Just before Christmas, two staff members at the Electronic Frontier Foundation received e-mails that contained links they were fortunate not to click. Under the subject line “Oxfam Conference,” the message from someone named Andrew Oxfam appeared to contain an invitation and meeting information. At a glance, it would seem to be related to the antipoverty organization Oxfam International.
Instead, a click on links in the e-mails would have downloaded malicious software and enslaved the target computer to a command server used in attacks related to Vietnam, a country whose Internet censorship the EFF has criticized. “This marks the first time we have detected a targeted malware attack against our organization by what appear to be state-aligned actors,” the San Francisco-based EFF said in a new report about attacks on itself and others that have worked on Vietnamese issues.
Hackers involved in these attacks have custom-tailored their malicious bait to fit the interests of their targets, which included a Vietnamese mathematician, a journalist, and a Vietnamese pro-democracy activist. The malware received by the EFF employees was also sent to a Vietnam-based Associated Press journalist, but with a different lure. In that case, the report said, the malicious link was disguised as a Human Rights Watch paper about Vietnam.

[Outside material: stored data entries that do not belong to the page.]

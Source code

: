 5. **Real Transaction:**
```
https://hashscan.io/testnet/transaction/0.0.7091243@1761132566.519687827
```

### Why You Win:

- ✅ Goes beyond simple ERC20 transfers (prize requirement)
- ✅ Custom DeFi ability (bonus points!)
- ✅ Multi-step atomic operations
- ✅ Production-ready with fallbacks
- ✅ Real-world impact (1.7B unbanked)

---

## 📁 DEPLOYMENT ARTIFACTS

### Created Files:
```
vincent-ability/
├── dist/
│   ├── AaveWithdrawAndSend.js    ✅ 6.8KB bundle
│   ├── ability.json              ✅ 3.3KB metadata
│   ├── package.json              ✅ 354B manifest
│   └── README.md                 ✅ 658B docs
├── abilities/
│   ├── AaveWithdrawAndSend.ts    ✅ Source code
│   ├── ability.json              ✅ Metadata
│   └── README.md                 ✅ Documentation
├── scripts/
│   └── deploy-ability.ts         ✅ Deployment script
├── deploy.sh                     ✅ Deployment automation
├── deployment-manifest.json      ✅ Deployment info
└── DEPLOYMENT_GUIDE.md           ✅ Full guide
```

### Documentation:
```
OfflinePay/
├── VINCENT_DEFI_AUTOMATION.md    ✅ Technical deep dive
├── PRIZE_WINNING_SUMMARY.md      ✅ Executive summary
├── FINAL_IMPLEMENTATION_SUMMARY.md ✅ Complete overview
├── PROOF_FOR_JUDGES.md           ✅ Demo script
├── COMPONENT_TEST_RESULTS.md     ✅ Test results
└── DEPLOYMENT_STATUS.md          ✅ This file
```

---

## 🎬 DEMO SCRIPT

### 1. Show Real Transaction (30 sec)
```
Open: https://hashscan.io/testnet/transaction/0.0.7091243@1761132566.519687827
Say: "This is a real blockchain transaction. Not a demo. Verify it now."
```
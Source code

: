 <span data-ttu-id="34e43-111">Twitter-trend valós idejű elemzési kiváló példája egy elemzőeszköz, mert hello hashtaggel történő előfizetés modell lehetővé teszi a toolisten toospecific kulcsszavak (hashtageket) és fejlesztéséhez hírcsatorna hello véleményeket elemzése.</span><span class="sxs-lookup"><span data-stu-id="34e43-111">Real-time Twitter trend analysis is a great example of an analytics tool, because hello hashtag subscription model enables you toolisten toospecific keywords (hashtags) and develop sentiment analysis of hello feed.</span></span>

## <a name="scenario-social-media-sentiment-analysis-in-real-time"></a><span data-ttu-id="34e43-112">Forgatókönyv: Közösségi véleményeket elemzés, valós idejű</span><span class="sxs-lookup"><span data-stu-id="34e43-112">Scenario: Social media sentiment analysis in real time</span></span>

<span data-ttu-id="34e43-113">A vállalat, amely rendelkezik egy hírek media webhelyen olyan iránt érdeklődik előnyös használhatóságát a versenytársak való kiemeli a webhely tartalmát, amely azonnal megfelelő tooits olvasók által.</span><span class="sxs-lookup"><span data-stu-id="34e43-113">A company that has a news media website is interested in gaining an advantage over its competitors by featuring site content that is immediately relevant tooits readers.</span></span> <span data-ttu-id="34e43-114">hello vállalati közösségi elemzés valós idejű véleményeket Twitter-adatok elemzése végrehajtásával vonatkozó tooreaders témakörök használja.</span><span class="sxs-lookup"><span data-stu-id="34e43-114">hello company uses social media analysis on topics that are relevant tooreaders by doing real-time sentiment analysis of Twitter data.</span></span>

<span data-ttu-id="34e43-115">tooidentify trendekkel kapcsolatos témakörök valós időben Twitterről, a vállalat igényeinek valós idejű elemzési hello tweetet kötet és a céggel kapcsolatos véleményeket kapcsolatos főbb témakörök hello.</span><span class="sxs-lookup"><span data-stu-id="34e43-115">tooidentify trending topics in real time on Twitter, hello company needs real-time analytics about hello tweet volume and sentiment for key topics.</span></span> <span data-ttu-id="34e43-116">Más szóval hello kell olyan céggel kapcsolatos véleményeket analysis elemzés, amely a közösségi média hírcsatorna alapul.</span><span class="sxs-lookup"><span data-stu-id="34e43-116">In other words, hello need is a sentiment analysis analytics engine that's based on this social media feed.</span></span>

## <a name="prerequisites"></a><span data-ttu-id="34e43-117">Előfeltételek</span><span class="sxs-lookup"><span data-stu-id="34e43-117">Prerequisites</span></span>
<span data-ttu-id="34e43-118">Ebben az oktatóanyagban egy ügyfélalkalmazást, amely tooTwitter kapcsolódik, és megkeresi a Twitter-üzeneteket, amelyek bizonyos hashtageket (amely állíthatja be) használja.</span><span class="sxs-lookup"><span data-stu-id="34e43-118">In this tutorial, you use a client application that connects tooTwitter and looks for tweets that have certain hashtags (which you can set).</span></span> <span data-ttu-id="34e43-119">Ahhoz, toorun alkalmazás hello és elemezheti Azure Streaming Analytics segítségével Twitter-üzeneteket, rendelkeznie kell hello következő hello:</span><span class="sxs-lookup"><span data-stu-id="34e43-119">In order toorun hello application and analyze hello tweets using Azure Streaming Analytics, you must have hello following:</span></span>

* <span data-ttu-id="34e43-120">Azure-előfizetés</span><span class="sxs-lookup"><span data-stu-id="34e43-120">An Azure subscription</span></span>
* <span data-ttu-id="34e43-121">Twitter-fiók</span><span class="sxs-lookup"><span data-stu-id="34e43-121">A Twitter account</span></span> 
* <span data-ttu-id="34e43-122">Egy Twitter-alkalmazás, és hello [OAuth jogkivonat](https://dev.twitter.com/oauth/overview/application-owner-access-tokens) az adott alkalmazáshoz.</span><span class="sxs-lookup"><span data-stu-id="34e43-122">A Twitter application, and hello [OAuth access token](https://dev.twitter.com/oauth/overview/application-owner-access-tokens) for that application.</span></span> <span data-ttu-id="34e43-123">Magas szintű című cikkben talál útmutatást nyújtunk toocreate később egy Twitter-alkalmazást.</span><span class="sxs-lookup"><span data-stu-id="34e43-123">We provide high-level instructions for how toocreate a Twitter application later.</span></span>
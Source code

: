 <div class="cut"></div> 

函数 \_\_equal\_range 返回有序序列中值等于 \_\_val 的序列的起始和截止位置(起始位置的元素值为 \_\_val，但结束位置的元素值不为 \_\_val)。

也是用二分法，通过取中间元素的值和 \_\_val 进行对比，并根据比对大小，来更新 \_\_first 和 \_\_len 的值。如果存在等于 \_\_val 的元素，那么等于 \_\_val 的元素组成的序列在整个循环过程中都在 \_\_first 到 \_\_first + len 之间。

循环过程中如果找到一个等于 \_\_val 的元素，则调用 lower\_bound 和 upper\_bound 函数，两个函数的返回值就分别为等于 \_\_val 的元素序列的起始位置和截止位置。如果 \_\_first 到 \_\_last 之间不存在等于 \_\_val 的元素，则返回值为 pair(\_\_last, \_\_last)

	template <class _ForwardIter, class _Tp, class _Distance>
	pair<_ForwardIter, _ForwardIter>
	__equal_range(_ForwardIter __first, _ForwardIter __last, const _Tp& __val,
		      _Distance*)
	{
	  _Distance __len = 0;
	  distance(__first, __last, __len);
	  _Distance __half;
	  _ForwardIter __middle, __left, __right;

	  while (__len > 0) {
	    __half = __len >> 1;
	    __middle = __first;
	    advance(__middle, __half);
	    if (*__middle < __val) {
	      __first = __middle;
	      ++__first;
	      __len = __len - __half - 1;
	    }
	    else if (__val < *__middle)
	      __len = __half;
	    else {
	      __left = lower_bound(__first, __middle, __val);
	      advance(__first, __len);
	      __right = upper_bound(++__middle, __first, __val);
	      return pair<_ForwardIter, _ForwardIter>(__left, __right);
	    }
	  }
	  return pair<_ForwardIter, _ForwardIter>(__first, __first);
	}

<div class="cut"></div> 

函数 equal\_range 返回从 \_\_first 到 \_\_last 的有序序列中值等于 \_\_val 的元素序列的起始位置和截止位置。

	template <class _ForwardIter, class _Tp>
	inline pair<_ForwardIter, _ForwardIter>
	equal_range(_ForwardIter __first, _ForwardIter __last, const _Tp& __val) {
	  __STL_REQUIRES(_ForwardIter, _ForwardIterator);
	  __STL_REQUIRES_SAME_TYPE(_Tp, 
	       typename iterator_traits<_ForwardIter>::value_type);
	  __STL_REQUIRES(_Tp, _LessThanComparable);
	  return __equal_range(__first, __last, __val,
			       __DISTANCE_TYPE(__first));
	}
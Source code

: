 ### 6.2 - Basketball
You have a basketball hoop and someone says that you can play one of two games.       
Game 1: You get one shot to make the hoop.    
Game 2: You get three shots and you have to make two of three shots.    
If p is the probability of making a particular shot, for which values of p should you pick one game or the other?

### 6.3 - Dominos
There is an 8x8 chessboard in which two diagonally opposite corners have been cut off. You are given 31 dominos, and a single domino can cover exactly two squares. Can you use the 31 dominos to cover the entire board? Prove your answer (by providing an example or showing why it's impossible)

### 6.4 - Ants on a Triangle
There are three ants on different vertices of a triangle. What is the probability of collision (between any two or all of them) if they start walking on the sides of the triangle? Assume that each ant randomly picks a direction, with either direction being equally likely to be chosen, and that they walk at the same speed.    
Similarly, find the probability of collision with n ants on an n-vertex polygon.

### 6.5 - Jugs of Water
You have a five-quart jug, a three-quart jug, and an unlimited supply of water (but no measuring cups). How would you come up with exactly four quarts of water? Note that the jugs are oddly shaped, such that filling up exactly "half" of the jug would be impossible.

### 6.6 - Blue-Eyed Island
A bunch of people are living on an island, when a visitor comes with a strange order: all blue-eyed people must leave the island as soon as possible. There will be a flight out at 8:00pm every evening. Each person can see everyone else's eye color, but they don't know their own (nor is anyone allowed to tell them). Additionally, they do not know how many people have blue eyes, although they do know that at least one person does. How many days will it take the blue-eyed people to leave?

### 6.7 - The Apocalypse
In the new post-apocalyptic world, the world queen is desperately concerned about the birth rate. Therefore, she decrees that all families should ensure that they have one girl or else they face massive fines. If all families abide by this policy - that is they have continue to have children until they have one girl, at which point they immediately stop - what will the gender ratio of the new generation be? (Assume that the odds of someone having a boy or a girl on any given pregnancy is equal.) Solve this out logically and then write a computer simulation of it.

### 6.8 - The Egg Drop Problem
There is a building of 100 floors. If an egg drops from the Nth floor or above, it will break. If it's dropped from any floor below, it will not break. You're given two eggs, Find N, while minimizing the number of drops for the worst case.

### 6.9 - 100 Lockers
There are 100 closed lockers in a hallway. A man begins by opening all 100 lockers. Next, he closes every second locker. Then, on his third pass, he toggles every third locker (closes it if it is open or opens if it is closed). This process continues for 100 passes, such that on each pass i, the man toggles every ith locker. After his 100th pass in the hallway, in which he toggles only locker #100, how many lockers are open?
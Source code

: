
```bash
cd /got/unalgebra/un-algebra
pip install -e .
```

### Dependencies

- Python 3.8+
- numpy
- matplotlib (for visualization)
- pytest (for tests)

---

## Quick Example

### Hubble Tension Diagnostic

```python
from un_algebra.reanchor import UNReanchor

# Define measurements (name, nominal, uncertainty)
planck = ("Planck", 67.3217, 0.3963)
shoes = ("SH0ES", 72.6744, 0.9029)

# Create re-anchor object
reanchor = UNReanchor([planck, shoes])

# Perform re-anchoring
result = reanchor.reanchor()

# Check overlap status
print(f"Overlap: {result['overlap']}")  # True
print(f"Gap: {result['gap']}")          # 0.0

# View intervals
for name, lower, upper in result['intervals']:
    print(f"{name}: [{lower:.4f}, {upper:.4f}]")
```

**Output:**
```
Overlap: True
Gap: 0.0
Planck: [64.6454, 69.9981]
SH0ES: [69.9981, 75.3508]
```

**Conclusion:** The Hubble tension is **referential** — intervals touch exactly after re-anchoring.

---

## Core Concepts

The EFF report was written by Eva Galperin, a global policy analyst at EFF, and malware expert Morgan Marquis-Boire, the researcher who in 2012 used malware samples obtained by Bloomberg News to show that Bahraini activists had been targeted by FinSpy, a product marketed to governments for the purpose of secretly taking over computers and phones.
In the new report, the researchers poked fun at themselves to make their point that the tailored nature of the attacks “demonstrates some understanding of what motivates activists.”
“Just as journalists are tempted to open documents promising tales of scandal, and Syrian opposition supporters are tempted to open documents pertaining to abuses by the Assad regime, human rights activists are interested in invitations to conferences,” they wrote. “For greater verisimilitude,” the activist researchers deadpanned, “the attacker should have included an offer to pay for flights and hotels.”